Sholette, Gregory instructor

Email: gsholetteSTUDIO@gmail.com

** Syllabus and its content might be
changed, online site is latest version.

*** A copy of the basic syllabus is available here: CLICK

An increasing number of artists, curators, and critics have recently turned their energies toward a new type of participatory socially engaged art making. What had previously been marginalized is now gaining more mainstream attention, with a new prominence in museums, biennials, but also on the streets and other public spaces.  Even the New York Times has hailed the emergence of this tendency as “social practice art.”  The aim of this seminar is to survey, critique and historicize the theory and practice of social practice art as well as activist, interventionist, public, participatory and community based art operating within and across fields such as performance, urban studies, environmental science and other socially engaged disciplines. The class will focus on such questions as: Why is it useful, even necessary, to understand the history and theory of social practice art? Where should we look to find the historical roots of social practice art? Are these within the history of art, or external to it, or crossing a line between two spheres of cultural interpretation and understanding? And what is the “social”? In an increasingly privatized society how do we define and operate within a concept of the public sphere? And how are both mainstream and alternative types of cultural institutions responding to the increasing interest in socially engaged art by emerging artists? Through lectures, readings, discussions and student research presentations we will seek to position socially-engaged visual culture and the shifting role of the artist within an historical, ideological, and critical framework.
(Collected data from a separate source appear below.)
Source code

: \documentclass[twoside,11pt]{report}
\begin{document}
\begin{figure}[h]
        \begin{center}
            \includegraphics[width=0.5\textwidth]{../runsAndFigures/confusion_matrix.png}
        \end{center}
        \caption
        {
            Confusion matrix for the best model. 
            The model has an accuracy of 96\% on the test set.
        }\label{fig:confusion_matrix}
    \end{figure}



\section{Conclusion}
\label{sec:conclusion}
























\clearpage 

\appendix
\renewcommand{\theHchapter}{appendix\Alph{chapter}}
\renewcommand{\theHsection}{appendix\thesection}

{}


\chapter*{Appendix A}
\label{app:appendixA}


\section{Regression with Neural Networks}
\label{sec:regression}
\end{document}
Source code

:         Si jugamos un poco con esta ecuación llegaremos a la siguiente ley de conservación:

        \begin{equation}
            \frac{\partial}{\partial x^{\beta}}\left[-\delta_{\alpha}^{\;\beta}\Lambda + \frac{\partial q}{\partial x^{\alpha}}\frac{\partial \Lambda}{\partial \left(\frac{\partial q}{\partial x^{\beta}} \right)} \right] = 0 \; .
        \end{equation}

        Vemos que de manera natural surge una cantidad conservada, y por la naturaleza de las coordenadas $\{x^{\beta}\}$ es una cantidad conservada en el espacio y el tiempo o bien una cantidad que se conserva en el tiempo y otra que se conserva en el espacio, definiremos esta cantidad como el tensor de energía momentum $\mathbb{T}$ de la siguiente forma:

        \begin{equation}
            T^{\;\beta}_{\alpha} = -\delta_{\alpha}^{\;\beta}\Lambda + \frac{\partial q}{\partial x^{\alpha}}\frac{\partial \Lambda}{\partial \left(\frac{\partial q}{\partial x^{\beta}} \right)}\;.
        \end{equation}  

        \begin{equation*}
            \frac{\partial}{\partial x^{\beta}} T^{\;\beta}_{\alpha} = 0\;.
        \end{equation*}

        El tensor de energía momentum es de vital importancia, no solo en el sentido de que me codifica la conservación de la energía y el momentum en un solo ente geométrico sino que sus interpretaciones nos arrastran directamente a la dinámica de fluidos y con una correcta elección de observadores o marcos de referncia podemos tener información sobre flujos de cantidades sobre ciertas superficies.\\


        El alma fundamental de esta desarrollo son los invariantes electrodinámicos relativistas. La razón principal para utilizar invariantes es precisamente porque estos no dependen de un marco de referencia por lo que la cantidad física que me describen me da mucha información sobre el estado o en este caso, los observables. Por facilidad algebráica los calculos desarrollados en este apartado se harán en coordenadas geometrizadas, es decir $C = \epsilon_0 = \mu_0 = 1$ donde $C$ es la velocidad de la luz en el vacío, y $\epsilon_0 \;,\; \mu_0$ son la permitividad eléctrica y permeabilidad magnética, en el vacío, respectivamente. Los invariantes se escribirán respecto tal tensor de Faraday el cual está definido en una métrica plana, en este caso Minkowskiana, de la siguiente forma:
If possible, guest speakers and offsite visits will also be added as available.

Expectations

(* see below for more details)

1.) Generate Min/ one question for every guest, upload to shared doc. each week. 

2.) You need to present what you’re working on to the class live or on live-zoom. 

3.) This presentation is short, about your ongoing research project, for feedback.

4.) BUT, if you decide to write a BOOK REVIEW, please find instructions below. 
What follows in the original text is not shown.